A corpus search shows 18 hits for scibam including four with ne- and 4 hits for scibat with none with ne-.
The variants sciebam and sciebat have 79 and 145 hits (15 and 22 with ne-), respectively.
Overall, it seems that the imperfect endings without the -e- are rare.
For example, I found only one occurrence of audibat but 36 for audiebat.
Based on this, I would say that nescibat is a valid variant but just happens not to be attested.
Dropping the -e- is possible but so rare that it does not occur for all words in all forms in the attested literature.
I expect different authors to have different spelling preferences, but I have not looked into this aspect further, as it is beyond the scope of your question.
And it is certainly possible that different editors have their own preferences too, but based on the numbers I found, I see no reason to argue nescibat to be invalid.
I think declaring nescibat invalid is reading too much into the attestations.

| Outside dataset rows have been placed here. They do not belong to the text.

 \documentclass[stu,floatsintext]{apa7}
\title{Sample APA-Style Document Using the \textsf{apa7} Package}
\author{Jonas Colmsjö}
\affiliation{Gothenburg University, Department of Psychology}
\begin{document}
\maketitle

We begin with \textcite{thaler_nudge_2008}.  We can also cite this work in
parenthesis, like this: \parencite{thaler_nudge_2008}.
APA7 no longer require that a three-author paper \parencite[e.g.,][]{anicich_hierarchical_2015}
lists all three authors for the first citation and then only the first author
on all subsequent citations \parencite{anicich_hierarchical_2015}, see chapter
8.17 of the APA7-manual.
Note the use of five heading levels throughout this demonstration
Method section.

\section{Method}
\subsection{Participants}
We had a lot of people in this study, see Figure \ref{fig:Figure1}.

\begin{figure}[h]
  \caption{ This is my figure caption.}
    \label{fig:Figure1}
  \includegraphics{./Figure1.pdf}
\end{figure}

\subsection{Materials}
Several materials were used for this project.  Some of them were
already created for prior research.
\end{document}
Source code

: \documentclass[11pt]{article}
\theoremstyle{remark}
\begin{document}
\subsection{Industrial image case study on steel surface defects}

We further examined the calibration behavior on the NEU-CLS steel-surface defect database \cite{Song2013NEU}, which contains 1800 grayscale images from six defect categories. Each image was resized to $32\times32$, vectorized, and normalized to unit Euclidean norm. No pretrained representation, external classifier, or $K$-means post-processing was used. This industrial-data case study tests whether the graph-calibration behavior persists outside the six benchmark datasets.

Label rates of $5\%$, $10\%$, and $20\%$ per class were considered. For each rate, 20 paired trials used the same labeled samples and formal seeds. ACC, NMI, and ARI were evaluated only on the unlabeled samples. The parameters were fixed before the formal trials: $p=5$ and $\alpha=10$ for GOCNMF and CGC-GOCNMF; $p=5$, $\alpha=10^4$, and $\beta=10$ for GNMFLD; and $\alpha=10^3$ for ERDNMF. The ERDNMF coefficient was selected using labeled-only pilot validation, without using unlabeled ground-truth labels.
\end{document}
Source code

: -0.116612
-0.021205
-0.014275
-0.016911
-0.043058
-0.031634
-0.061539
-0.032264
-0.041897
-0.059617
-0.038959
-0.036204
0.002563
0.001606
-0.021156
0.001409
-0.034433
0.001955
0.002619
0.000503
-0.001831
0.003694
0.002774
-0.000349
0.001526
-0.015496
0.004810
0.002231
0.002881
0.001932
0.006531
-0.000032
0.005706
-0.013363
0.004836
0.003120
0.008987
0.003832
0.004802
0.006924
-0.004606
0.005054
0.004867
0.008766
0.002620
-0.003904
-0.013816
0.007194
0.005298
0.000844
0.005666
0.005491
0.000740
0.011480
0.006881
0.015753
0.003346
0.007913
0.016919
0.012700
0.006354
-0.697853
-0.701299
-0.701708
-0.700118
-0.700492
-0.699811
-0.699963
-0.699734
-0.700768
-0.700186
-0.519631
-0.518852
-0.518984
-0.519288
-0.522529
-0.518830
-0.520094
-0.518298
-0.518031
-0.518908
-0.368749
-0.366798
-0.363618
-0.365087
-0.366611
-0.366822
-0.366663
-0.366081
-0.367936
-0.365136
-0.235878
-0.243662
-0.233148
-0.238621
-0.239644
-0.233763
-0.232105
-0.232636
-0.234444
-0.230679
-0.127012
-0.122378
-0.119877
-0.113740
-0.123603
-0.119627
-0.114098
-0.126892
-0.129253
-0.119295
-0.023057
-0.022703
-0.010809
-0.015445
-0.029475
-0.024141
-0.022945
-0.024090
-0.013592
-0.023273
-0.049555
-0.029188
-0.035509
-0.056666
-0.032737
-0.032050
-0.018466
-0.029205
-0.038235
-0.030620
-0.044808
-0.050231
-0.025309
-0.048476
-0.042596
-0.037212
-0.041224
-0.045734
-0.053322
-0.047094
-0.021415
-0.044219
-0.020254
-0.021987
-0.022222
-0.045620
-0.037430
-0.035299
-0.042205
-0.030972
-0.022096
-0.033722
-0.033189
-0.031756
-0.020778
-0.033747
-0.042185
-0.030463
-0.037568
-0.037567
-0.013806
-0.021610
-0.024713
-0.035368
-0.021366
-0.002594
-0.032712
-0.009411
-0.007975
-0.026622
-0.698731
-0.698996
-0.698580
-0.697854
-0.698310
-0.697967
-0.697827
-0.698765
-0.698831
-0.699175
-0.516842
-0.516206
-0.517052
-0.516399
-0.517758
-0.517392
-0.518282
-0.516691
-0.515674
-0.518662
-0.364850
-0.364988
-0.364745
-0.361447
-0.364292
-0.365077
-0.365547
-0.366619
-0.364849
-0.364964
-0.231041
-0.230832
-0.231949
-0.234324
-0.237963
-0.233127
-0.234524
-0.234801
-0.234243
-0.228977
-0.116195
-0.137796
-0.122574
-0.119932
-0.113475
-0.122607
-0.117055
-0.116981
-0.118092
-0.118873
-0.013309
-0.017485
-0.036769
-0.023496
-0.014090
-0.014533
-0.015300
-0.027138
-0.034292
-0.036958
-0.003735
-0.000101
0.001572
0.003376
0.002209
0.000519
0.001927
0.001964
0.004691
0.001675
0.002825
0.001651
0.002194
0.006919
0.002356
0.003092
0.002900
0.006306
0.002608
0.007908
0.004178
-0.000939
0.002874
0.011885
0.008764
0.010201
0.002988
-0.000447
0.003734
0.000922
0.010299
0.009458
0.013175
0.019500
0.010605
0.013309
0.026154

However, it should be noted — as C. M. Weimer pointed out in a comment — that most if not all of the attestations appear to be from poetry.
Therefore the transformation sciebat > scibat may be taken as metric flexibility rather than a feature of normal speech.
But being as common as the phenomenon is, I find it hard to believe that it would sound very alien to a Roman ear.
A more careful formulation of the answer is that nescibat is certainly valid in poetry, but its status is less clear in prose.